Their ability to operate at higher temperatures and frequencies enables improved efficiency and reduced system weight and size, contributing to extended vehicle range.
GaN devices are also being explored for automotive use, though wider adoption will depend on demonstrating long-term reliability and compatibility with high-voltage systems, particularly 800V architectures.
In data centres, the rapid expansion of artificial intelligence workloads since 2023 has significantly increased power requirements. Wide bandgap semiconductors are expected to see growing use in power supply units and point-of-load conversion, enabling higher efficiency in smaller form factors.

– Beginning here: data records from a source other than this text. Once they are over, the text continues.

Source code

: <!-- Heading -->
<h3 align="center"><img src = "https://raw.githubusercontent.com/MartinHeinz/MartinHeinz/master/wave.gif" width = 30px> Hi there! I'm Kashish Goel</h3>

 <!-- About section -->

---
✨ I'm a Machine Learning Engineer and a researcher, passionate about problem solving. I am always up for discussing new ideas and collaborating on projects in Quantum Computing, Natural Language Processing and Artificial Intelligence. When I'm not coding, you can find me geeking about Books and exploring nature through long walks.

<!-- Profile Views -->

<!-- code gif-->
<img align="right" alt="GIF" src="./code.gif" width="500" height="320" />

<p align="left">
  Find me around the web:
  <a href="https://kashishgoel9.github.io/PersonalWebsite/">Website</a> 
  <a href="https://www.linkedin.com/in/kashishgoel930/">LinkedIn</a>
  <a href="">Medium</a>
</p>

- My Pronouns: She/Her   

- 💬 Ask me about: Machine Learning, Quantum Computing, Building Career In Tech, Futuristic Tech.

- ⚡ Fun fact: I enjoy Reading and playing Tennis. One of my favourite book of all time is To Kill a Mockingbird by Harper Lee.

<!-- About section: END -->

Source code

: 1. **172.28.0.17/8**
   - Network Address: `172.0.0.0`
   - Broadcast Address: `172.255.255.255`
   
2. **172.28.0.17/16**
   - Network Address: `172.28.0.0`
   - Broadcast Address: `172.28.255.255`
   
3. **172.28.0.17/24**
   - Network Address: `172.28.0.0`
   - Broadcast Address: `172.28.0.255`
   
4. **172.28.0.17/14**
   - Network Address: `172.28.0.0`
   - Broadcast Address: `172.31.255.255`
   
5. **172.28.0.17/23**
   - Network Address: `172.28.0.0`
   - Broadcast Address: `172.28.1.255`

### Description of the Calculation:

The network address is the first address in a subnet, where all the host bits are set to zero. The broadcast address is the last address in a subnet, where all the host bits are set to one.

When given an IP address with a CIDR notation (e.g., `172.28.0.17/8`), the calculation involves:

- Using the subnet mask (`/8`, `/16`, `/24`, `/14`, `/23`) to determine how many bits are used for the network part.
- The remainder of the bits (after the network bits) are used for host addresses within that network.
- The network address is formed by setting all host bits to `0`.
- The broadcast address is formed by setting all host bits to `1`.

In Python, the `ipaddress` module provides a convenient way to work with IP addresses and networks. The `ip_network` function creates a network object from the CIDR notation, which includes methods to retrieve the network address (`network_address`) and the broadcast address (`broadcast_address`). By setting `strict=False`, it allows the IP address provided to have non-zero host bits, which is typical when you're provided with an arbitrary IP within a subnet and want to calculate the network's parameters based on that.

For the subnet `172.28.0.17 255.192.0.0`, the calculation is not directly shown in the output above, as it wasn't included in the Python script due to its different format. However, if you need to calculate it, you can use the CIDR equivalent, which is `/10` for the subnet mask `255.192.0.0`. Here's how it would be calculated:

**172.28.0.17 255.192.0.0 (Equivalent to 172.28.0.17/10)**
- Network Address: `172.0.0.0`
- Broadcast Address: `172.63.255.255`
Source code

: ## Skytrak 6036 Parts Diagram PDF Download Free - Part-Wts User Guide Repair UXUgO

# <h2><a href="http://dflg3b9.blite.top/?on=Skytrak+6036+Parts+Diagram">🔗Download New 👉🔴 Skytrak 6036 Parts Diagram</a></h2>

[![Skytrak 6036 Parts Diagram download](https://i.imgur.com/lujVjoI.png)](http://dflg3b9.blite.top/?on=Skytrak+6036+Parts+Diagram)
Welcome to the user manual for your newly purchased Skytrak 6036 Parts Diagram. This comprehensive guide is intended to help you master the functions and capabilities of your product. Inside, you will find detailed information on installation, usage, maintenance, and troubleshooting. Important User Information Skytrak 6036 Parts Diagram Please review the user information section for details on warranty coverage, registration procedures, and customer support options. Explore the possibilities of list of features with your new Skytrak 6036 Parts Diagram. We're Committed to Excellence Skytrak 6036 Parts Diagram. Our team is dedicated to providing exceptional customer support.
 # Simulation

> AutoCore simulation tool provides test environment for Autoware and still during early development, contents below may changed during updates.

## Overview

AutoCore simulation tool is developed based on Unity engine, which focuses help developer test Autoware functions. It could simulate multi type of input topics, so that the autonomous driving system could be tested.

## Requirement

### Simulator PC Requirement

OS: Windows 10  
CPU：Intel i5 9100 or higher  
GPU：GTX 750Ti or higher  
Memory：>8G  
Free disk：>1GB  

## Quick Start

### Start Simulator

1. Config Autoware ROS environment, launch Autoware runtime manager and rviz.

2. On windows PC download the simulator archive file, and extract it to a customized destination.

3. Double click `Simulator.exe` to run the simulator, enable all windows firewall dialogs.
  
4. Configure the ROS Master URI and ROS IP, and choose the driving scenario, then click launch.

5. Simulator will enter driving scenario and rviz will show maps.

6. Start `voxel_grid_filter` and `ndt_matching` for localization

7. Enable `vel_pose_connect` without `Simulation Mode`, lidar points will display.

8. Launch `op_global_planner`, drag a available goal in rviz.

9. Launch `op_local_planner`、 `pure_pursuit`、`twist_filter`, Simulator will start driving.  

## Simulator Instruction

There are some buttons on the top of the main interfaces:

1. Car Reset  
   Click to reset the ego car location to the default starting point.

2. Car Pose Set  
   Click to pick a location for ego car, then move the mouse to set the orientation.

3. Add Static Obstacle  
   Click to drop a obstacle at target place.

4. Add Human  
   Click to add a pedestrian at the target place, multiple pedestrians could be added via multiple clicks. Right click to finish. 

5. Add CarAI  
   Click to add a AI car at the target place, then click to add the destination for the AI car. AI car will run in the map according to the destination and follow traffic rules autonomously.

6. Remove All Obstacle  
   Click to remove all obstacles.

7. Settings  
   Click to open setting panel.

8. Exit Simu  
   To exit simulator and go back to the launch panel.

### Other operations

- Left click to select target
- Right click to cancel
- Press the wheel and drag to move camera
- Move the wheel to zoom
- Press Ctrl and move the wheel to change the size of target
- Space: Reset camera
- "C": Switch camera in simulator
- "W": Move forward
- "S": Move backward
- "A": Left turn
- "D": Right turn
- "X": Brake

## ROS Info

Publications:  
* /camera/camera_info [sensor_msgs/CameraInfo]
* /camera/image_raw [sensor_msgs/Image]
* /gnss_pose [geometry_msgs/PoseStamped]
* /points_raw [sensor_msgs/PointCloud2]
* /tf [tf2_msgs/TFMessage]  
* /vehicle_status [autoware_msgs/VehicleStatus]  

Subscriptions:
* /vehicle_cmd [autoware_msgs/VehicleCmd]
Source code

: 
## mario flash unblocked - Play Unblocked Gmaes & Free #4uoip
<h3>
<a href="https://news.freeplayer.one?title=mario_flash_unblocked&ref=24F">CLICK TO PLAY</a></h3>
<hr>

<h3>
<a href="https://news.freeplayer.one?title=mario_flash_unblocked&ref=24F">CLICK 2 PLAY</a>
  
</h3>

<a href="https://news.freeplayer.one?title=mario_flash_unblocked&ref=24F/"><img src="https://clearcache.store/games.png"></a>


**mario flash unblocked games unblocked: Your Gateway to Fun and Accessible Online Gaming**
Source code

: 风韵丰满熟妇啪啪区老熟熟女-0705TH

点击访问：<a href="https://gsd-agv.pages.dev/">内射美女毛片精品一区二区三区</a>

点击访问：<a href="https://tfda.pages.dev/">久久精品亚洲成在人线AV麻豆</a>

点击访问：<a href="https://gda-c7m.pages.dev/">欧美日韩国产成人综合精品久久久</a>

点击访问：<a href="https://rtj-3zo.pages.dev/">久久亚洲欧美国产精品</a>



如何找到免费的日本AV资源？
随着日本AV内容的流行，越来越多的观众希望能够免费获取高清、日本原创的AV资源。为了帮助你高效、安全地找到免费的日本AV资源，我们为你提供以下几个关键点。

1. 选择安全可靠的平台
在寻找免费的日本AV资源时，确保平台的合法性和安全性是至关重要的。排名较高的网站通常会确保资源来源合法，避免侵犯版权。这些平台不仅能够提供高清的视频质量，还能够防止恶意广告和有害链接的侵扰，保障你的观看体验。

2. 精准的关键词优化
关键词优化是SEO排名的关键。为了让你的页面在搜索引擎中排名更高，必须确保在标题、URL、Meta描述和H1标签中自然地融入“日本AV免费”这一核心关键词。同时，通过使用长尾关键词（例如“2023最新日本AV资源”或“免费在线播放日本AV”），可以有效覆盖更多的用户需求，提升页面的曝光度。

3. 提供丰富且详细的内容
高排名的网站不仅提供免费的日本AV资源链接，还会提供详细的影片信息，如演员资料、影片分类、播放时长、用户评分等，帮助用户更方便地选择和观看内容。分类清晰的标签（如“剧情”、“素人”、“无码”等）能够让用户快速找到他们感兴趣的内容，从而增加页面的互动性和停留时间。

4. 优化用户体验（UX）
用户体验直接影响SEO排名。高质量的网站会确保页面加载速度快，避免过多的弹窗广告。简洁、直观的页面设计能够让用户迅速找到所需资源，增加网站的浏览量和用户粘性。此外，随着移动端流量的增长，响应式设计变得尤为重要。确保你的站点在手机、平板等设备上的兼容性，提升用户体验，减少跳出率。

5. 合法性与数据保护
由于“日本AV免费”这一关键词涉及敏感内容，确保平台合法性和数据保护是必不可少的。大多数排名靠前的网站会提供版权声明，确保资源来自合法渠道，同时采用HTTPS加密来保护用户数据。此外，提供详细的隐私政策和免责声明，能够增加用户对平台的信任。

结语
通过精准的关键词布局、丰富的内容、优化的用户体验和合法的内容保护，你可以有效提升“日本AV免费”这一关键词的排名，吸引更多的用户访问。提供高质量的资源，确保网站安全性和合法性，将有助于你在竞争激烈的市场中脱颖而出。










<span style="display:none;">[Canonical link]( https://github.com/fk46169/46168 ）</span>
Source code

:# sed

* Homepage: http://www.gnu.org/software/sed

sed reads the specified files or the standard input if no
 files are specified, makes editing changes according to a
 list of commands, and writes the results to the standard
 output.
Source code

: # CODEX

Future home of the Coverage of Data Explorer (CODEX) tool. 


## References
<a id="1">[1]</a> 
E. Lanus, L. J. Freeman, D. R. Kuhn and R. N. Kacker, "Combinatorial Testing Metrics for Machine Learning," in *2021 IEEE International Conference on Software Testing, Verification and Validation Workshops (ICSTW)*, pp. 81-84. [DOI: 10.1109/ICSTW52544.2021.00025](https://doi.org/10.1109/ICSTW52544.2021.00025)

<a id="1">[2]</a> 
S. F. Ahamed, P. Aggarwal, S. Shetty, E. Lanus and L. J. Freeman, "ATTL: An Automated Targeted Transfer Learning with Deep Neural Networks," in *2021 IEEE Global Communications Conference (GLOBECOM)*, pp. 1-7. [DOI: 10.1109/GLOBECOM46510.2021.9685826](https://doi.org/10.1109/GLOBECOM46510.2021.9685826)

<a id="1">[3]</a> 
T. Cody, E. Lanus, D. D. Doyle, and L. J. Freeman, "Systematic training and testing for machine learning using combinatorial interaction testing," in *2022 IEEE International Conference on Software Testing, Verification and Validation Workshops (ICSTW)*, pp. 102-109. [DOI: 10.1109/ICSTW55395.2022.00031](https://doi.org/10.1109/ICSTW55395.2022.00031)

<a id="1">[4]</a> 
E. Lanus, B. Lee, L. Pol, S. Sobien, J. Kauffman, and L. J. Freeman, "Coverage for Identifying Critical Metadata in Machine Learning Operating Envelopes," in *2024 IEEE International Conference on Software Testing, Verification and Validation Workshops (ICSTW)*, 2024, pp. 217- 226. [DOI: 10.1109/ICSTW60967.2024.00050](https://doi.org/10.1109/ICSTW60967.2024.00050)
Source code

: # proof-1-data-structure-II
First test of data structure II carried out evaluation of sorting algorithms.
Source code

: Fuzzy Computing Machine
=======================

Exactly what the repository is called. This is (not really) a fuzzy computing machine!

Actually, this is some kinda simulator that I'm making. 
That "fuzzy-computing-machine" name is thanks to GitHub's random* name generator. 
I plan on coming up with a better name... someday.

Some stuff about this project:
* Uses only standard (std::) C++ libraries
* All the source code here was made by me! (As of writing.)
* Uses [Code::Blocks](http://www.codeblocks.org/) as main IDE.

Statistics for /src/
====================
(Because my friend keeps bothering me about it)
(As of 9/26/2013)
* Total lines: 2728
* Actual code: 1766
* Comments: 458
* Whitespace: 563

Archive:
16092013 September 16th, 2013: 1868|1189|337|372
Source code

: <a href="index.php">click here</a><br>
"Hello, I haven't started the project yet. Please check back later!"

The sector is also moving towards 800V direct current (DC) architectures, which are expected to simplify system design, reduce the number of conversion stages, and support rack capacities of up to 1MW by the end of the decade.
Adoption trends differ in renewable energy. In wind power applications, where operating conditions include temperature extremes, humidity and salt exposure, silicon-based devices remain prevalent due to their proven reliability.
However, SiC is expected to see gradual uptake over the next ten years as confidence in its long-term performance improves.
The report highlights that varying operational demands and cost considerations across industries are shaping distinct innovation pathways, although cross-sector developments continue to influence the broader power electronics landscape.